Much of what spills out of McCombs begs to be analyzed and parsed—on album closer “I’m a Shoe” he gently sings, “Lower down than the roots of a pine tree/Don’t waste your prayers on me/I’m a shoe/and so are you.” Surreal lyrics like these generate the kind of fascination that inspires critics to call someone the greatest songwriter of their generation. Is it true? Not unless last night’s fever dream could be called reality.
Yet Mangy Love requires deep listening beyond the context of good or bad, success or failure, much like the outsider nature of McCombs’ entire career. His is the work of a prolific and intensely creative voice.

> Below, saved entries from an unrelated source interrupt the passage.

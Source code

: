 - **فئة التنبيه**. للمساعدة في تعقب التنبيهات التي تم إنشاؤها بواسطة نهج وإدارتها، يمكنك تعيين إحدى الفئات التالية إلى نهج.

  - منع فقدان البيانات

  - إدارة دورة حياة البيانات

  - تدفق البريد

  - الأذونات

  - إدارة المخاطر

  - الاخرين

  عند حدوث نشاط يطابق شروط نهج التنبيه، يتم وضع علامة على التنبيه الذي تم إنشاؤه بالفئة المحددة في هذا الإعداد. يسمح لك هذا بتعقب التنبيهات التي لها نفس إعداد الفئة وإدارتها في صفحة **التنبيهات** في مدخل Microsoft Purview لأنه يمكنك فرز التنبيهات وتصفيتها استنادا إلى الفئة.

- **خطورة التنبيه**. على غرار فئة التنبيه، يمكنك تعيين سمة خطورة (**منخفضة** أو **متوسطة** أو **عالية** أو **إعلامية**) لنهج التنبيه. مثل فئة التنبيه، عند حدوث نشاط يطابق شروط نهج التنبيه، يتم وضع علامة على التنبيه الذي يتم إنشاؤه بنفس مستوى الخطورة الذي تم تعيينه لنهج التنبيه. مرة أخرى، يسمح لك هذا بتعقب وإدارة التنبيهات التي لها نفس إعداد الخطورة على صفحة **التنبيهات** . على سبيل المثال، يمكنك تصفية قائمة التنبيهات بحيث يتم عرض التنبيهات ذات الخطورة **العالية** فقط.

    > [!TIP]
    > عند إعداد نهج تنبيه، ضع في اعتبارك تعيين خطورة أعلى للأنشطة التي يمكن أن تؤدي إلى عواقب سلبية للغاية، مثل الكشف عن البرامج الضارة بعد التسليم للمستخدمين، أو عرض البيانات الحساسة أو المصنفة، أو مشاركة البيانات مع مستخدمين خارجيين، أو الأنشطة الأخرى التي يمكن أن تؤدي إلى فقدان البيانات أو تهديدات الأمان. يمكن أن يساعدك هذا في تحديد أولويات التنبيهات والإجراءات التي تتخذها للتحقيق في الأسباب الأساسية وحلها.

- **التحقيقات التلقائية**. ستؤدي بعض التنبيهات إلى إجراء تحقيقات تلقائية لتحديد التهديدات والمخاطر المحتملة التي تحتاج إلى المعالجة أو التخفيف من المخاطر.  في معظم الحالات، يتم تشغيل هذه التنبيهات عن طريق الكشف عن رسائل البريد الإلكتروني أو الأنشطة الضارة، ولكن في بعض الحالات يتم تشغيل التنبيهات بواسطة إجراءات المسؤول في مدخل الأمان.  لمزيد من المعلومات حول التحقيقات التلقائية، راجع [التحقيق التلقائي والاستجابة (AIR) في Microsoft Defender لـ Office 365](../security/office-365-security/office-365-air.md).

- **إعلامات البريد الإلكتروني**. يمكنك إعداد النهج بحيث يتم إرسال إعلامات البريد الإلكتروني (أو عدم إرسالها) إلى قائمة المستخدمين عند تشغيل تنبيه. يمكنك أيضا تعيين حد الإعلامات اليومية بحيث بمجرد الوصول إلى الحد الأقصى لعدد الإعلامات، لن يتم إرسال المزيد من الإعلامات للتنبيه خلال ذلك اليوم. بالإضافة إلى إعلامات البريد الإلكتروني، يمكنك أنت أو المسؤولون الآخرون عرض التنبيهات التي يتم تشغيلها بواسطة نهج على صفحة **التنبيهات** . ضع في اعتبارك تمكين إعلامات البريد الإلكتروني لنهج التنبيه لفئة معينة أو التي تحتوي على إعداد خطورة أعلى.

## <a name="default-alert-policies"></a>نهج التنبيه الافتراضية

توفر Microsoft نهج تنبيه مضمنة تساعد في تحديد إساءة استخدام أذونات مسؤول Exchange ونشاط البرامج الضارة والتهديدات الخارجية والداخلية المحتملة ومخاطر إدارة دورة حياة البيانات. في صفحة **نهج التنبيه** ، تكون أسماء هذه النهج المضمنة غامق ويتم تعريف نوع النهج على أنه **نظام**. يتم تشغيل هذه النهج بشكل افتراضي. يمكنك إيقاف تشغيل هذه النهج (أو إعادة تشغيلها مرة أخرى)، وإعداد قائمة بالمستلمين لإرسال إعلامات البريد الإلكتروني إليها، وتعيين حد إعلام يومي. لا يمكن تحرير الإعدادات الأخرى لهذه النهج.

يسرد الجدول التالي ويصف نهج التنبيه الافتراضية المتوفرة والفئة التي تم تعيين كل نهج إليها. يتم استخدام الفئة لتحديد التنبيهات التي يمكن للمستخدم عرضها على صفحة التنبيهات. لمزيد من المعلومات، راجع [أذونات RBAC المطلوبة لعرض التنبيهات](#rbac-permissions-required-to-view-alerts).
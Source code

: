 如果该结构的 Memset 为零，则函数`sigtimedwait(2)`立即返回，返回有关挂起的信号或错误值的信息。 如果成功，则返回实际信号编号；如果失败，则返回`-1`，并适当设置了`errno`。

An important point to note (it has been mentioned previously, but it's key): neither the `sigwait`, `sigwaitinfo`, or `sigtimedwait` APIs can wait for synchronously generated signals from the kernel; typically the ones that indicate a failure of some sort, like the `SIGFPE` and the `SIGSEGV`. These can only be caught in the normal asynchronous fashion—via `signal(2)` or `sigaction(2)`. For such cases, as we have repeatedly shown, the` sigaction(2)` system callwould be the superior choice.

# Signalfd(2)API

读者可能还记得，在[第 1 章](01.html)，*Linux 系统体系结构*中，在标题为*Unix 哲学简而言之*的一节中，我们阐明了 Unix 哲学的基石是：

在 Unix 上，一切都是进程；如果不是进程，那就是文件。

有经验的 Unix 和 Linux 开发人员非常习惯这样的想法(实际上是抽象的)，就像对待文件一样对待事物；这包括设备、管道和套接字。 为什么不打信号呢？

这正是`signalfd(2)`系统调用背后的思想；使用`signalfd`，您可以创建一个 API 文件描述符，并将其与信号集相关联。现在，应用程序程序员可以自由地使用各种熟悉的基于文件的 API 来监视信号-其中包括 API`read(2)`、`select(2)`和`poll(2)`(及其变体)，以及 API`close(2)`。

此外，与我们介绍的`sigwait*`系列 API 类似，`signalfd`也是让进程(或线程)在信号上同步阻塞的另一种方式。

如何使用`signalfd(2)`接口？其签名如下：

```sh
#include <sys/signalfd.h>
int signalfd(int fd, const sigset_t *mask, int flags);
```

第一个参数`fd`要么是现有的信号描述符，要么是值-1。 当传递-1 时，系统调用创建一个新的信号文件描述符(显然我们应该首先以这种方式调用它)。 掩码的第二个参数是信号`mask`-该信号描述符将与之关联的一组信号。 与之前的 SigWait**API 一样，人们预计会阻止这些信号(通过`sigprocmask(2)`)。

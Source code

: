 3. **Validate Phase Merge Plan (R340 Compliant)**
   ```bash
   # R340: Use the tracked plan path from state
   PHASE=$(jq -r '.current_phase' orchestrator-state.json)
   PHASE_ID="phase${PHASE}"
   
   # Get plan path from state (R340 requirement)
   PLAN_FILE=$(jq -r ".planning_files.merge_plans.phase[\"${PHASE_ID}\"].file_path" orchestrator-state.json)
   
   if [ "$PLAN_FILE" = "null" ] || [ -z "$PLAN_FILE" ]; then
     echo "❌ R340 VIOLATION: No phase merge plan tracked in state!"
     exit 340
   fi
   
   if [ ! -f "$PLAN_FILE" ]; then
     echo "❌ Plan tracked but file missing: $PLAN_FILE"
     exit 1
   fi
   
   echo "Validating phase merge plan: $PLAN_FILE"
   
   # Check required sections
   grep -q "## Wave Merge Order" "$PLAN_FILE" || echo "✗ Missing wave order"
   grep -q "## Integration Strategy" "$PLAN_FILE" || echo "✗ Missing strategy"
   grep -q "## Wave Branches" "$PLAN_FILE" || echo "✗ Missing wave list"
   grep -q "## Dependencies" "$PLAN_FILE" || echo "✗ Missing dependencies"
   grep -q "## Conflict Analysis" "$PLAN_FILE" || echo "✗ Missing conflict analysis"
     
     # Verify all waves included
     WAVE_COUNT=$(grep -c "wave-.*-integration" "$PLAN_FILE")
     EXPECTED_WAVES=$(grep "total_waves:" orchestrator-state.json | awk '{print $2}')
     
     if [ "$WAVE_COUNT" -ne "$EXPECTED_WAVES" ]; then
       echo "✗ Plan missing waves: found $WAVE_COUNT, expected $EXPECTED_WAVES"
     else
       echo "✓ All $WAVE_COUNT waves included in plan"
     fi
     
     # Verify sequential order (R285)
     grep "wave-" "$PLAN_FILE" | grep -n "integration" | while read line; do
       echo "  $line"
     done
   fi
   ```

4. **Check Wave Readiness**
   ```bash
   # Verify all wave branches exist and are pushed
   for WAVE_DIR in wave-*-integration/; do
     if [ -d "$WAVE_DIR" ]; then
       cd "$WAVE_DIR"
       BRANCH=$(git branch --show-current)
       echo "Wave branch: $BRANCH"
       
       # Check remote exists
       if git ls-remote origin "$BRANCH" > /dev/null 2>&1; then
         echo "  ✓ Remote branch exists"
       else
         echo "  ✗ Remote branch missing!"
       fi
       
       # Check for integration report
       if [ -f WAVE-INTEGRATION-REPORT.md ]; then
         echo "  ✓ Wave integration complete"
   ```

“I wouldn’t communicate something unless I was sure it was going to be communicated,” he says. “I don’t understand what that would even look like.” But, ever difficult to pin down, McCombs diverts this attention, saying that when it comes to making music, he doesn’t believe in leadership roles.
“There’s no ‘they.’ I am ‘they.’ They are ‘me.’ We are ‘we,’” he says. “There’s not me and the band. I’m not interested in exploiting my individuality... These are people with blood running through their veins. As soon as they get on that shit, they make it their shit, and that’s what’s amazing. That’s magic. Real magic.”